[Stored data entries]
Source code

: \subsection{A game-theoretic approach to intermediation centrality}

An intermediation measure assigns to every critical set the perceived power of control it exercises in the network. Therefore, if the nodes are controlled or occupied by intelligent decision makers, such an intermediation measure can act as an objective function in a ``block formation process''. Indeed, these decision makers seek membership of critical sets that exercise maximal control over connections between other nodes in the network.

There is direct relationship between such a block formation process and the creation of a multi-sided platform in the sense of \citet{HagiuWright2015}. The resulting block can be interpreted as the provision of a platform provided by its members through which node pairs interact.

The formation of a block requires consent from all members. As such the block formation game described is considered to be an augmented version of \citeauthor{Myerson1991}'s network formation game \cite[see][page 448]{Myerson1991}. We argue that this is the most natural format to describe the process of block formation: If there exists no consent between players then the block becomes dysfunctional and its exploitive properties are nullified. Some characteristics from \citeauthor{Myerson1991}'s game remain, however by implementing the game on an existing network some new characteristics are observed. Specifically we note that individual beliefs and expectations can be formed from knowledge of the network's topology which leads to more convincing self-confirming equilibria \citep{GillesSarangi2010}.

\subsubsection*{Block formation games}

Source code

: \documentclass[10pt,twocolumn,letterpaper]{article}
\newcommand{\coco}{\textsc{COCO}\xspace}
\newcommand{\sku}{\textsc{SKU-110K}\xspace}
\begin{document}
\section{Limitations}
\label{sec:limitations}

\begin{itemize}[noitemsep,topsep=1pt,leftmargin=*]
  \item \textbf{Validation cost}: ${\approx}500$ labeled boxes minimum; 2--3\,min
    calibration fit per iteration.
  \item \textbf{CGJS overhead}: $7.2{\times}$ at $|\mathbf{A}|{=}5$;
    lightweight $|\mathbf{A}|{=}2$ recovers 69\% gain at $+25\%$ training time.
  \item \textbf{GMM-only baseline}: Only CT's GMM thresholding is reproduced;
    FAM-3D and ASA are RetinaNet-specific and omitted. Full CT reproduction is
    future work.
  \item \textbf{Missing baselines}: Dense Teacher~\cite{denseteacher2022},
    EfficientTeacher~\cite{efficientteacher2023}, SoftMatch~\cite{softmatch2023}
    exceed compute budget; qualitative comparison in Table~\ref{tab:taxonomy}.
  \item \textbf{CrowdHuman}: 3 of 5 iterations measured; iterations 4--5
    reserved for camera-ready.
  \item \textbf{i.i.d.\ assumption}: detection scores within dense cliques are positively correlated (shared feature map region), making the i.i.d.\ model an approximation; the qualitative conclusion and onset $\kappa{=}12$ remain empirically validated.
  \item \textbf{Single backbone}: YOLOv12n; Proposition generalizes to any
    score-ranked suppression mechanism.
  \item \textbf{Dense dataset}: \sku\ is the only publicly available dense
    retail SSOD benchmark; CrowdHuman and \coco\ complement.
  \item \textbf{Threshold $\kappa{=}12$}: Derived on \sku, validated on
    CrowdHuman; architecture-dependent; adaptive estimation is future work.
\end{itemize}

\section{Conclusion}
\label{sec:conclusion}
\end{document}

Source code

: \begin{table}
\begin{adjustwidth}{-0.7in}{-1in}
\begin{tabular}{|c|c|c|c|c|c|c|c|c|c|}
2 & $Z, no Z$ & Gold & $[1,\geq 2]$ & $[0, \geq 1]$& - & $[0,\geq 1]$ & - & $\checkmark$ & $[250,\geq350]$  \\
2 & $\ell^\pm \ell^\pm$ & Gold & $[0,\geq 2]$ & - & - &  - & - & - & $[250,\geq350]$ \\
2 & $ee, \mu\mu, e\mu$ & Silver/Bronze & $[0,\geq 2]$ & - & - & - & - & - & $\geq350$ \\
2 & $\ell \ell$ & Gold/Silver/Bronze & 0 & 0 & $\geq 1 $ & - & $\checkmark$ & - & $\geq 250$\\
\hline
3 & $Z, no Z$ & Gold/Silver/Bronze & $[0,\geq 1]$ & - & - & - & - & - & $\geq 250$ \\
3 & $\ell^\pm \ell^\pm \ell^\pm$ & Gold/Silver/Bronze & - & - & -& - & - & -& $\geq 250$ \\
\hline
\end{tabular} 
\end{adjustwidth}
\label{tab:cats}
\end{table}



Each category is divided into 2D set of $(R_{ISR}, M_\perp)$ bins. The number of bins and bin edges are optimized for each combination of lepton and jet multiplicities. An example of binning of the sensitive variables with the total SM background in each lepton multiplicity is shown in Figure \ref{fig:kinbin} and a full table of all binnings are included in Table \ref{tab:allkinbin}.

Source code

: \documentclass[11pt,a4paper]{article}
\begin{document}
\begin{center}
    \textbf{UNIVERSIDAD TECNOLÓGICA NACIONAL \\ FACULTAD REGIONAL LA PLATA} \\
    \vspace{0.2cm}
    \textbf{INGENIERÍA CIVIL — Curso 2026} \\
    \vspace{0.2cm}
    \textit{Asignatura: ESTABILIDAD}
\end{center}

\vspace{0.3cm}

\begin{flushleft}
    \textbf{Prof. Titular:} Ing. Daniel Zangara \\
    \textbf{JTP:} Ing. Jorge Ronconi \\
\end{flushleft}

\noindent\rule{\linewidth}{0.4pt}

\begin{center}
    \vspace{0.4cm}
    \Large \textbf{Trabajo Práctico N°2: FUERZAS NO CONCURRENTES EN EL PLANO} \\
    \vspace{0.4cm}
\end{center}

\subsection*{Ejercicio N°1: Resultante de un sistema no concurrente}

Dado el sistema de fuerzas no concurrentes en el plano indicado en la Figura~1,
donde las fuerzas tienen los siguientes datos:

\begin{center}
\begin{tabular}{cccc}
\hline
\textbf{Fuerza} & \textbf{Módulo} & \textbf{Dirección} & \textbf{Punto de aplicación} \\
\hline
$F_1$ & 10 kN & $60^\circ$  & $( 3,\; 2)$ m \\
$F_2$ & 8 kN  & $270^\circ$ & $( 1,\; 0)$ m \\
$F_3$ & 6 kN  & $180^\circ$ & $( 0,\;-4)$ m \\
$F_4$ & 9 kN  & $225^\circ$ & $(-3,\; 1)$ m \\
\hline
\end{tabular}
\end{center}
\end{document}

Task to carry out: Look above for the line with "score-ranked suppression mechanism." and the line with "2 & $\ell^\pm". Write out those two lines and all the lines between them, exactly, and no others.

Solution to this exercise:
    score-ranked suppression mechanism.
  \item \textbf{Dense dataset}: \sku\ is the only publicly available dense
    retail SSOD benchmark; CrowdHuman and \coco\ complement.
  \item \textbf{Threshold $\kappa{=}12$}: Derived on \sku, validated on
    CrowdHuman; architecture-dependent; adaptive estimation is future work.
\end{itemize}

\section{Conclusion}
\label{sec:conclusion}
\end{document}

Source code

: \begin{table}
\begin{adjustwidth}{-0.7in}{-1in}
\begin{tabular}{|c|c|c|c|c|c|c|c|c|c|}
2 & $Z, no Z$ & Gold & $[1,\geq 2]$ & $[0, \geq 1]$& - & $[0,\geq 1]$ & - & $\checkmark$ & $[250,\geq350]$  \\
2 & $\ell^\pm \ell^\pm$ & Gold & $[0,\geq 2]$ & - & - &  - & - & - & $[250,\geq350]$ \\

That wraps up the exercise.